> [WORK INSTRUCTION]:
Using the data below, gather each line that includes the word "bulk".

> [INPUT DATA]:
⁂
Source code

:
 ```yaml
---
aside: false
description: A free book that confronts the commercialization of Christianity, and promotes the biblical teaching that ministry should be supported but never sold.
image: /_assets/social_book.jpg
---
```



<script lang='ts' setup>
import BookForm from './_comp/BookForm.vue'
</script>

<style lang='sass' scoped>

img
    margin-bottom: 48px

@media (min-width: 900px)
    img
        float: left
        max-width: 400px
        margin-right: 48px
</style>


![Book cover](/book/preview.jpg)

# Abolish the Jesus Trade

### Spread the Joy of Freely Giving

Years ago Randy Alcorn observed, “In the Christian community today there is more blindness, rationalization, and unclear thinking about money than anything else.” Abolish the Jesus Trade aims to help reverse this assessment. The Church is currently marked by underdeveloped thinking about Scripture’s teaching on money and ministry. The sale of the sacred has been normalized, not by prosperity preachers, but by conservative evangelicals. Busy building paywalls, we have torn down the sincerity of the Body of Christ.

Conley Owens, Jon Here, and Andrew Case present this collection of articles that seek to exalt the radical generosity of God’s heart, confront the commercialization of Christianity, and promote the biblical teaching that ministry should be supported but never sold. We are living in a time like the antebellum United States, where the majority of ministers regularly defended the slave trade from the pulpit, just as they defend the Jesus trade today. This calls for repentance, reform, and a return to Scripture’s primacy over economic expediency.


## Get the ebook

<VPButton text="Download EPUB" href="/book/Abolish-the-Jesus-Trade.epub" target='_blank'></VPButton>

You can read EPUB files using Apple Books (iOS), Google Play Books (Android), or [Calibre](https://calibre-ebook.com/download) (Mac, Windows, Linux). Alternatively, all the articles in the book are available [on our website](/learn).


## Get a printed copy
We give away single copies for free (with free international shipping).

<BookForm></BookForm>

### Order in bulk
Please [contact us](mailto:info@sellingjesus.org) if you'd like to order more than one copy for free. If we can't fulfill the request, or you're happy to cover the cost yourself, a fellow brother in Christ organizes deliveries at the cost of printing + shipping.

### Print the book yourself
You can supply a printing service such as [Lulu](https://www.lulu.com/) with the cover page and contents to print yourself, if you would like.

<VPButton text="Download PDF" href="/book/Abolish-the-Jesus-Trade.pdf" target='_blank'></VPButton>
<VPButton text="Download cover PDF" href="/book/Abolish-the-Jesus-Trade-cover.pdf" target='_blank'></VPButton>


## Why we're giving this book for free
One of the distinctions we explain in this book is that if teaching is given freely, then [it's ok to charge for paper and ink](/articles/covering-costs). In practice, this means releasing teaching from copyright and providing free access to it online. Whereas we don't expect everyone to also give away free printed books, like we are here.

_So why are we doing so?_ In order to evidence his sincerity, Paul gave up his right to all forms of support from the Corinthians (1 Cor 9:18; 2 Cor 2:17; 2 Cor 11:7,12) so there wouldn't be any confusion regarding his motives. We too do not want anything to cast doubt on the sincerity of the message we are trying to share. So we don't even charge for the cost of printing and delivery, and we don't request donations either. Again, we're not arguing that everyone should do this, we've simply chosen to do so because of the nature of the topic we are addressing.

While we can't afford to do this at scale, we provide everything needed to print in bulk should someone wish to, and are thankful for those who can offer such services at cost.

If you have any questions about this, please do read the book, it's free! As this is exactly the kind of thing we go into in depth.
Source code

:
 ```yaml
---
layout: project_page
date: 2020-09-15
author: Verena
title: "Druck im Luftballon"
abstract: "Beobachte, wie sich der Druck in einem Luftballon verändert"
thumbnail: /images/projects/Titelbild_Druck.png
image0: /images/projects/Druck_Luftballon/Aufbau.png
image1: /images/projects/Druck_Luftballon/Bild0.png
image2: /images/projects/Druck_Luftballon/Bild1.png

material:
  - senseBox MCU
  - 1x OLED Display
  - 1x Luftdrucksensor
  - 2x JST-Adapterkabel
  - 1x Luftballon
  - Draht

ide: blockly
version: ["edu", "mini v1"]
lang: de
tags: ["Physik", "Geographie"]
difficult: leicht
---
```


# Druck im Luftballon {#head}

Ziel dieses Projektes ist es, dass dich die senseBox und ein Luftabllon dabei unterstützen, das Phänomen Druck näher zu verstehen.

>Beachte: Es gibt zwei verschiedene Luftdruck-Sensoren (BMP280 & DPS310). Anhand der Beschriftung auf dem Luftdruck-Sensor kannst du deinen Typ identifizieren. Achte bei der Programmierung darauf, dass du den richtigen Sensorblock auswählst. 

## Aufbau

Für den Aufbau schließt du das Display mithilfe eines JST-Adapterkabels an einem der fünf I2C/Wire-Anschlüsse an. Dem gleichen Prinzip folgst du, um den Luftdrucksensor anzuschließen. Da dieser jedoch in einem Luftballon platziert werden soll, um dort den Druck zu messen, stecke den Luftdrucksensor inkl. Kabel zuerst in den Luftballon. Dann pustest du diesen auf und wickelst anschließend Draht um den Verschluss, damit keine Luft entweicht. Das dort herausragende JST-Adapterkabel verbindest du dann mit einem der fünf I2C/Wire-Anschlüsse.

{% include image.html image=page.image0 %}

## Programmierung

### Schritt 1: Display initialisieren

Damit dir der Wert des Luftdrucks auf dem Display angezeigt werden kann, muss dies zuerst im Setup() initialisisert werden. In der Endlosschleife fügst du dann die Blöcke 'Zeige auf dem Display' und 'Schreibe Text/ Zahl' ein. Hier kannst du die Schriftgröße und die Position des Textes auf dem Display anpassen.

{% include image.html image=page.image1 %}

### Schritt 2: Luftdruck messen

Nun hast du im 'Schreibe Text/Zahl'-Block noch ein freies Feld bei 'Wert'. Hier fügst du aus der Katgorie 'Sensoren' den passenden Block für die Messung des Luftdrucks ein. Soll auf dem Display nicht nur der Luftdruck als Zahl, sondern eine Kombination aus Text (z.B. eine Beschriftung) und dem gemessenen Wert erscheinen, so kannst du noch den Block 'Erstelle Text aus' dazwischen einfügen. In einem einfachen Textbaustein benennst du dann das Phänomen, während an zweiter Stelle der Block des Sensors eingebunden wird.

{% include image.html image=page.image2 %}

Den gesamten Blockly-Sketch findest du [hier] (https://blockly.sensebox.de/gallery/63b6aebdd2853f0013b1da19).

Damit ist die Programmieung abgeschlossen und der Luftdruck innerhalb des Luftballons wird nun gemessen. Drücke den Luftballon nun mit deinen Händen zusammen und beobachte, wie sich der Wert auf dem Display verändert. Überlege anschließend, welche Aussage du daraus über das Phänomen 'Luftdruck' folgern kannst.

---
⁂
> [OUTPUT]:
### Order in bulk
While we can't afford to do this at scale, we provide everything needed to print in bulk should someone wish to, and are thankful for those who can offer such services at cost.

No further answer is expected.